Naturally, our instincts protected us. We both screamed and quickly closed the door in fear that Mrs. Spider would see us and launch an attack. However, as I sit here writing this, I remote view and time travel back to that day.

Looking through my looking glass/time machine, I sense extreme intelligence in the giant spider. I realize the reason we were so obsessed to get that door open so we would see her is that she called us. She wanted me to write about her in the future (which is my now) and realize intelligence is everywhere in beings not like us and in all sizes and shapes. She’s saying that time is an illusion, that we exist everywhere and all we need do is focus and a part of us goes there. We bilocate and are there and here at the same “time”.
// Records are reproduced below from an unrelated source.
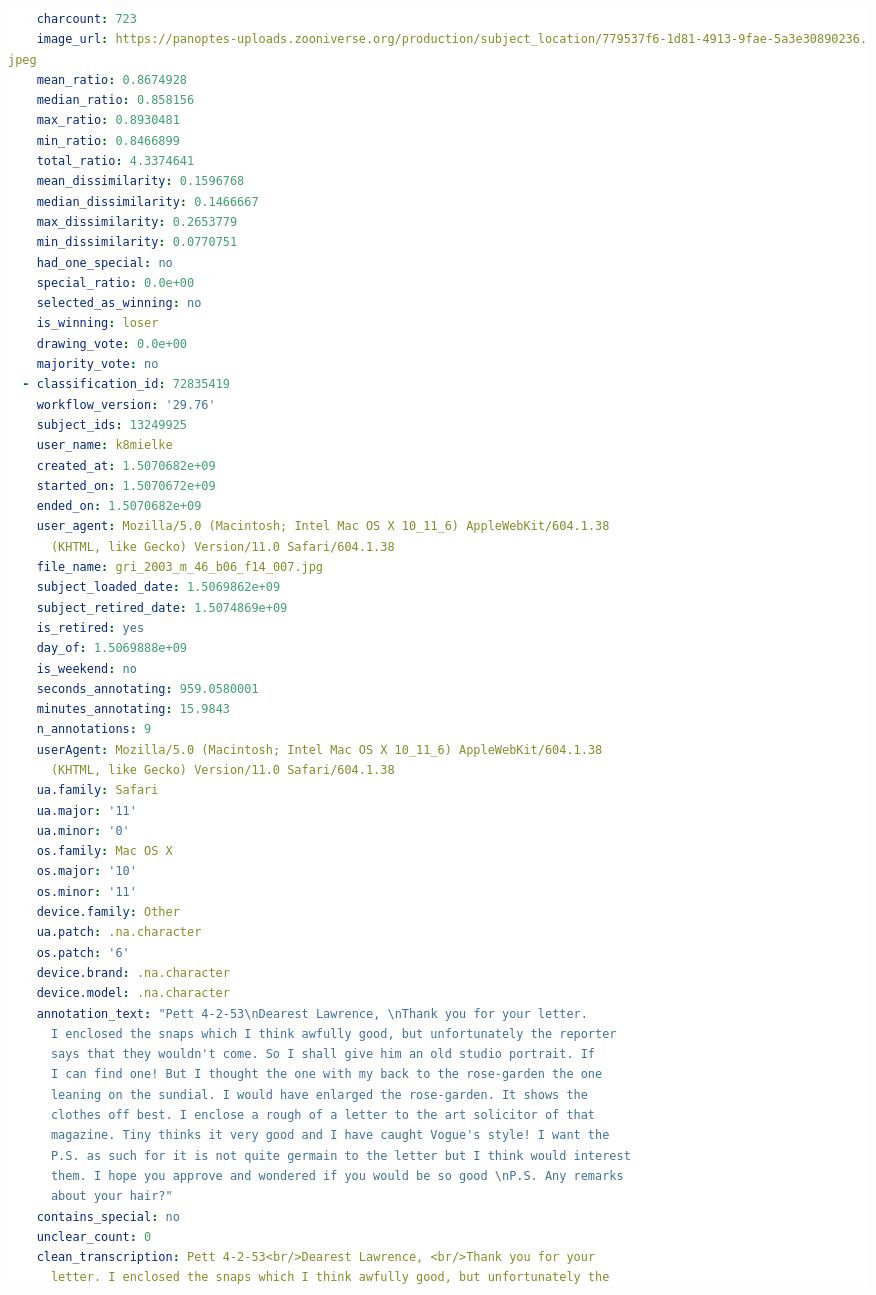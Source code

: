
 ```yaml
    charcount: 723
    image_url: https://panoptes-uploads.zooniverse.org/production/subject_location/779537f6-1d81-4913-9fae-5a3e30890236.jpeg
    mean_ratio: 0.8674928
    median_ratio: 0.858156
    max_ratio: 0.8930481
    min_ratio: 0.8466899
    total_ratio: 4.3374641
    mean_dissimilarity: 0.1596768
    median_dissimilarity: 0.1466667
    max_dissimilarity: 0.2653779
    min_dissimilarity: 0.0770751
    had_one_special: no
    special_ratio: 0.0e+00
    selected_as_winning: no
    is_winning: loser
    drawing_vote: 0.0e+00
    majority_vote: no
  - classification_id: 72835419
    workflow_version: '29.76'
    subject_ids: 13249925
    user_name: k8mielke
    created_at: 1.5070682e+09
    started_on: 1.5070672e+09
    ended_on: 1.5070682e+09
    user_agent: Mozilla/5.0 (Macintosh; Intel Mac OS X 10_11_6) AppleWebKit/604.1.38
      (KHTML, like Gecko) Version/11.0 Safari/604.1.38
    file_name: gri_2003_m_46_b06_f14_007.jpg
    subject_loaded_date: 1.5069862e+09
    subject_retired_date: 1.5074869e+09
    is_retired: yes
    day_of: 1.5069888e+09
    is_weekend: no
    seconds_annotating: 959.0580001
    minutes_annotating: 15.9843
    n_annotations: 9
    userAgent: Mozilla/5.0 (Macintosh; Intel Mac OS X 10_11_6) AppleWebKit/604.1.38
      (KHTML, like Gecko) Version/11.0 Safari/604.1.38
    ua.family: Safari
    ua.major: '11'
    ua.minor: '0'
    os.family: Mac OS X
    os.major: '10'
    os.minor: '11'
    device.family: Other
    ua.patch: .na.character
    os.patch: '6'
    device.brand: .na.character
    device.model: .na.character
    annotation_text: "Pett 4-2-53\nDearest Lawrence, \nThank you for your letter.
      I enclosed the snaps which I think awfully good, but unfortunately the reporter
      says that they wouldn't come. So I shall give him an old studio portrait. If
      I can find one! But I thought the one with my back to the rose-garden the one
      leaning on the sundial. I would have enlarged the rose-garden. It shows the
      clothes off best. I enclose a rough of a letter to the art solicitor of that
      magazine. Tiny thinks it very good and I have caught Vogue's style! I want the
      P.S. as such for it is not quite germain to the letter but I think would interest
      them. I hope you approve and wondered if you would be so good \nP.S. Any remarks
      about your hair?"
    contains_special: no
    unclear_count: 0
    clean_transcription: Pett 4-2-53<br/>Dearest Lawrence, <br/>Thank you for your
      letter. I enclosed the snaps which I think awfully good, but unfortunately the
```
She’s telling me as I view her, that she had no plans to attack us. But had we stepped through that door, we would’ve entered her dimension and her reality and we would have become fair game. She has many children to feed, her generations to spawn and we would have provided nourishment for them for a long time.

She’s thanking me for visiting her as she does wish us well. She is, however much like us, torn between loving oneness and universal consciousness and the root chakra, basic instinctual, fight or flight level that would have kicked in for all of us had we passed that threshold. We were protected by GodSource for higher purposes and this time. We had no idea what we were up against. She knows she would have won and we would have died that day.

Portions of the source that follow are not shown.